15 Reacties (Comments) - We zijn in Afrika!

  1. Martin

    Supercool

  2. Robert

    Mooi verhaal, look forward to the Libya story and border crossings

    Robert en Clary Van Den Hoven (Fearless on the Hubb)

  3. Frederike

    Dank voor de coole kamelen, wat attent 😉
    Ik geniet volop van de verhalen.
    Liefs,
    Frederike

  4. Lorenz (from Mamora camping in August 2013)

    Hi Leonie and Peter,

    all the best wishes for 2014 – everytimes a safe ride, health and fun! Enjoy your time!

    It’s very exciting to read your story about the tour. I like it very much. You get a lot of impressions and experiences, great. I’m waiting for the announced translations and the next stories.

    Take care,
    Lorenz

  5. Mip

    Hee lieve luitjes,

    Hopelijk hebben jullie een fijne kerst gehad! En ik ben benieuwd waar jullie het nietuwe jaar gaan inluiden :-).

    Over die fixers; die heb je echt alleen nodig in Egypte en als je met de boot naar Wadi Halfa gaat. Verder lekker zelf doen; de grenzen in Afrika zijn echt heel goed te doen.

    Heel veel plezier!
    x Mip

  6. erik

    Lieve schatjes jullie ook een super 2014

    Heel veel liefs XXX

  7. Sofie De Lille

    Ik moest luidop lachen toen ik de foto zag met jullie gezellig gedekte tafeltje in het nog gezelligere restaurant. Hilarisch!

  8. Enrico

    Peter en Leonie,

    Leuk die verslagen, grappig om te lezen en voor ons hier en daar herkenningspunten van plaatsen waar wij ook met een van onze vakanties zijn geweest. (Frankrijk, Italië en Tunesië)

    Fijne feest dagen en benieuwd waar jullie elkaar Nieuwjaar wensen 😉

  9. Ben en Anja

    Hallo Peter en Leonie.
    Jullie ook fijne kerstdagen. We genieten van jullie verslagen en leven met jullie mee. Een goede reis verder. Ben en Anja scheltens

  10. Jeff

    Hoi Peter en Leonie, wat een avonturen beleven jullie zeg, dat er nog veel mogen volgen. Fijne kerstdagen en alvast een gelukkig nieuwjaar!
    Gr Jeff

  11. Jan en Mariët

    Lekker dat jullie vooraan in de rij mochten.Heerlijk om weer een blog te lezen. Dikke kus!!

  12. Mieke Sinnige

    Na een gezellige 1e kerstdag met ons gezin, Dick en oma Nijssen wensen we jullie bijzondere kerstdagen in Djerba.

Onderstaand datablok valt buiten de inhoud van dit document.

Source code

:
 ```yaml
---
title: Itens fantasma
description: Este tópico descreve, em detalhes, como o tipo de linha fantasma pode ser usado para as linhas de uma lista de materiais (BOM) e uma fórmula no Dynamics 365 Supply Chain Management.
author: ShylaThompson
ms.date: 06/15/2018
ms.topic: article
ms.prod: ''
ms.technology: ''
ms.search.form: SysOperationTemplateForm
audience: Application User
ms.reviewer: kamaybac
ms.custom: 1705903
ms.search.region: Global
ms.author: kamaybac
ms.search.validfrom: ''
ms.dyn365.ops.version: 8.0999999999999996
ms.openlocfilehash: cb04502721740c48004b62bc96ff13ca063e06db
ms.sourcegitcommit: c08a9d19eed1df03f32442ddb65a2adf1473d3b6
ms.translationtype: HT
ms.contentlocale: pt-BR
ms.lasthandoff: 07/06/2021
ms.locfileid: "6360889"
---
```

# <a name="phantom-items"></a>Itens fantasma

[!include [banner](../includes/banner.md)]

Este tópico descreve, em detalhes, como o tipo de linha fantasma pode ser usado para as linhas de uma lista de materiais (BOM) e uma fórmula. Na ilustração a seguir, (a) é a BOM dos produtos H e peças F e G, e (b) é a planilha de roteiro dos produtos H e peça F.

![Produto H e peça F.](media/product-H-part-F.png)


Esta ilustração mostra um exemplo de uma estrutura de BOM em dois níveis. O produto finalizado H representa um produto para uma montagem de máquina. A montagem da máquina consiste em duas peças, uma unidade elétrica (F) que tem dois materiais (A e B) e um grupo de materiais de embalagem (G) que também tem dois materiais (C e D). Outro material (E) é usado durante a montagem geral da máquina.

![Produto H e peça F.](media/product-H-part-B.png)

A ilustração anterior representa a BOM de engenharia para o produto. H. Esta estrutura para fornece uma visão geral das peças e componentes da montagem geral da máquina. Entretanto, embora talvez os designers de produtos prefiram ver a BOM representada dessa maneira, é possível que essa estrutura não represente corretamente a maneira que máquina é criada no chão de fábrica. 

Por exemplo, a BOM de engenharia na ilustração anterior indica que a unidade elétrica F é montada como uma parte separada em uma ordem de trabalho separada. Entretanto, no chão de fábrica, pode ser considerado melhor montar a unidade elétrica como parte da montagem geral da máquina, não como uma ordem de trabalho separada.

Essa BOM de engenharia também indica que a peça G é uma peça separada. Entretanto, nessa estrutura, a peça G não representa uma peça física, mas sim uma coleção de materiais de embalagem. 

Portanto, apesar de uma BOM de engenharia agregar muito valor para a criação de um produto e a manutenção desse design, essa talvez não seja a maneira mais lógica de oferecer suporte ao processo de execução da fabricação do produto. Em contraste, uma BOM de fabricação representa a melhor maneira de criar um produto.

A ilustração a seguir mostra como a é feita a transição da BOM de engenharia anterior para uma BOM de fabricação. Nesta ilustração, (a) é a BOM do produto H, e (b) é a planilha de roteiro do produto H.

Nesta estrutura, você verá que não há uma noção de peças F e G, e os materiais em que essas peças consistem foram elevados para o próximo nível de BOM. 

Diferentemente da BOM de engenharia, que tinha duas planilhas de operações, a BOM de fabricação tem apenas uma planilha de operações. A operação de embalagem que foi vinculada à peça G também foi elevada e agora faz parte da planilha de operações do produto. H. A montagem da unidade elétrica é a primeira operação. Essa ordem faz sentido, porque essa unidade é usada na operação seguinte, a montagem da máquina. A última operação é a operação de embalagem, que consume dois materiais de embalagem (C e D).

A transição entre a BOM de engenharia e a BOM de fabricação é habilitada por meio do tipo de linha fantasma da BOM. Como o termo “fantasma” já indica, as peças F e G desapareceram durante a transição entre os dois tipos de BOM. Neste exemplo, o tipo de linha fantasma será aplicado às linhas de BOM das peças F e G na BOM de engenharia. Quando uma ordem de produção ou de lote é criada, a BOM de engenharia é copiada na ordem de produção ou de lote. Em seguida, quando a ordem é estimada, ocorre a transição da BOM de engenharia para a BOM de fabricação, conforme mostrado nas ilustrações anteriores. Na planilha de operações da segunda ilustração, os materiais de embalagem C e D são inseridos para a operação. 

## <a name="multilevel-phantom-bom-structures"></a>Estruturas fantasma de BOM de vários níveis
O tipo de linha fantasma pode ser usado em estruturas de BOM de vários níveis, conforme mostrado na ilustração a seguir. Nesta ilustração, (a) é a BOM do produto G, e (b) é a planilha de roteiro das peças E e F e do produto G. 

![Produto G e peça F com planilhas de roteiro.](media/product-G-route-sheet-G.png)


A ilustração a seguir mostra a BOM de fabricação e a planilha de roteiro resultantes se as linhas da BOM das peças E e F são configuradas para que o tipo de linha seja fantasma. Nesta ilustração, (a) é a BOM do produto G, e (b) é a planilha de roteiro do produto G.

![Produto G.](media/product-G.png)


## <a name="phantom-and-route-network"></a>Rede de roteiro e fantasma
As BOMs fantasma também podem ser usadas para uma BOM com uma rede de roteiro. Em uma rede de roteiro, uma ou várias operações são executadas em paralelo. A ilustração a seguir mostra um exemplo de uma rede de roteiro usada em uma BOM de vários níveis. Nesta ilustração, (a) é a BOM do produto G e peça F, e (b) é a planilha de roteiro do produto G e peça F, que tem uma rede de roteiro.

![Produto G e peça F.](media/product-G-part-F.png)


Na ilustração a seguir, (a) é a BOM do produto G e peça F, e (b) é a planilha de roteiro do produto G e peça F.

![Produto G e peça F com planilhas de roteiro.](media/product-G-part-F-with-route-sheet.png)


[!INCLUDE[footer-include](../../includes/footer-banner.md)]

Geniet er van. Gert en Mieke

  13. Klarinda

    Jullie ook fijne dagen gewenst. Wat een fantastische verhalen schrijf je leonie! We lezen ze met veel plezier. Goede reis verder.

  14. jan fokkes

    Jullie ook een fijne kerst . Wij genieten van jullie verhalen.

  15. Michiel Pas

    Leonie en Peter,

    Met heel veel plezier lees ik jullie verhalen. Ik reis met jullie mee. Fijn dat alles lekker loopt.

    Fijne feestdagen en mooie reis nog!!